• [Work to complete]: Nothing after the line with "Las puestas de sol tienen" belongs in the copy; extract the lines below from the top through that line, pictures left out.

--------------------------------

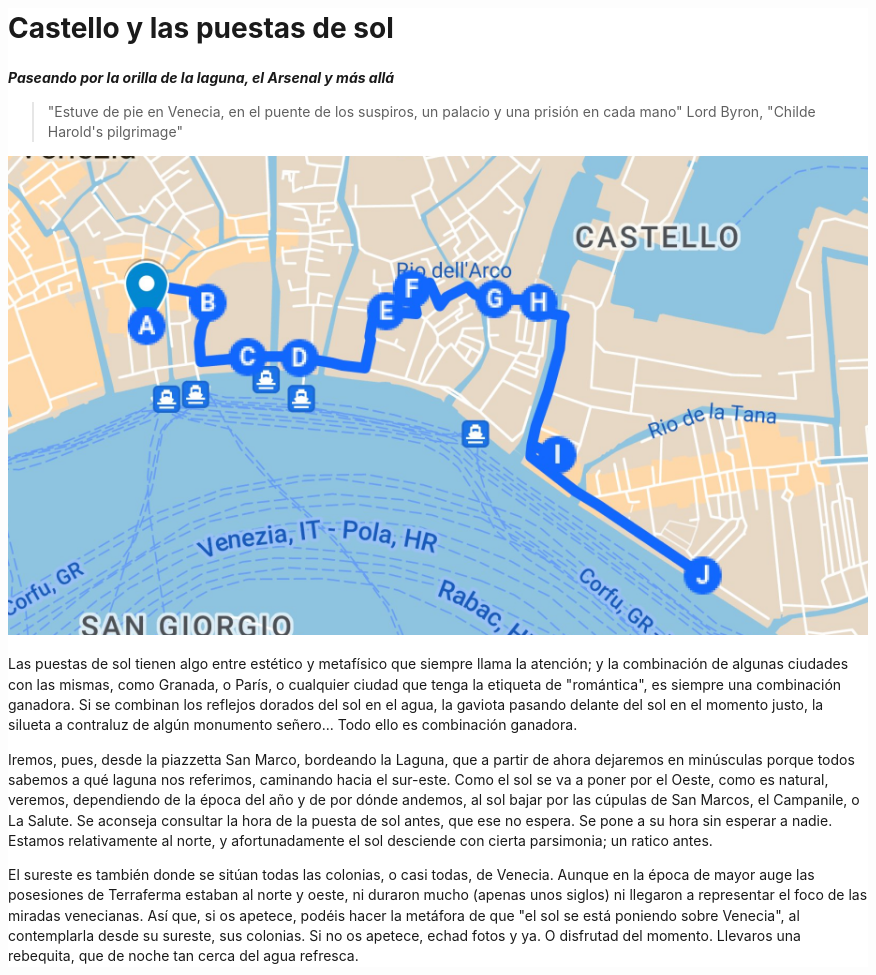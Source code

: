 # Castello y las puestas de sol

__*Paseando por la orilla de la laguna, el Arsenal y más allá*__

> "Estuve de pie en Venecia, en el puente de los suspiros, un palacio
y una prisión en cada mano" Lord Byron, "Childe Harold's pilgrimage"

![Un mapita del paseo](img/paseo-3.png)

Las puestas de sol tienen algo entre estético y metafísico que siempre llama la
atención; y la combinación de algunas ciudades con las mismas, como Granada, o
París, o cualquier ciudad que tenga la etiqueta de "romántica", es siempre una
combinación ganadora. Si se combinan los reflejos dorados del sol en el agua, la
gaviota pasando delante del sol en el momento justo, la silueta a contraluz de
algún monumento señero... Todo ello es combinación ganadora.

Iremos, pues, desde la piazzetta San Marco, bordeando la Laguna, que a partir de
ahora dejaremos en minúsculas porque todos sabemos a qué laguna nos referimos,
caminando hacia el sur-este. Como el sol se va a poner por el Oeste, como es
natural, veremos, dependiendo de la época del año y de por dónde andemos, al sol
bajar por las cúpulas de San Marcos, el Campanile, o La Salute. Se aconseja
consultar la hora de la puesta de sol antes, que ese no espera. Se pone a su
hora sin esperar a nadie. Estamos relativamente al norte, y afortunadamente el
sol desciende con cierta parsimonia; un ratico antes.

El sureste es también donde se sitúan todas las colonias, o casi
todas, de Venecia. Aunque en la época de mayor auge las posesiones de
Terraferma estaban al norte y oeste, ni duraron mucho (apenas unos
siglos) ni llegaron a representar el foco de las miradas
venecianas. Así que, si os apetece, podéis hacer la metáfora de que
"el sol se está poniendo sobre Venecia", al contemplarla desde su
sureste, sus colonias. Si no os apetece, echad fotos y ya. O disfrutad
del momento. Llevaros una rebequita, que de noche tan cerca del agua
refresca.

--------------------------------

• [Reply to the exercise]:
Source code

: # Castello y las puestas de sol

__*Paseando por la orilla de la laguna, el Arsenal y más allá*__

> "Estuve de pie en Venecia, en el puente de los suspiros, un palacio
y una prisión en cada mano" Lord Byron, "Childe Harold's pilgrimage"

![Un mapita del paseo](img/paseo-3.png)

Las puestas de sol tienen algo entre estético y metafísico que siempre llama la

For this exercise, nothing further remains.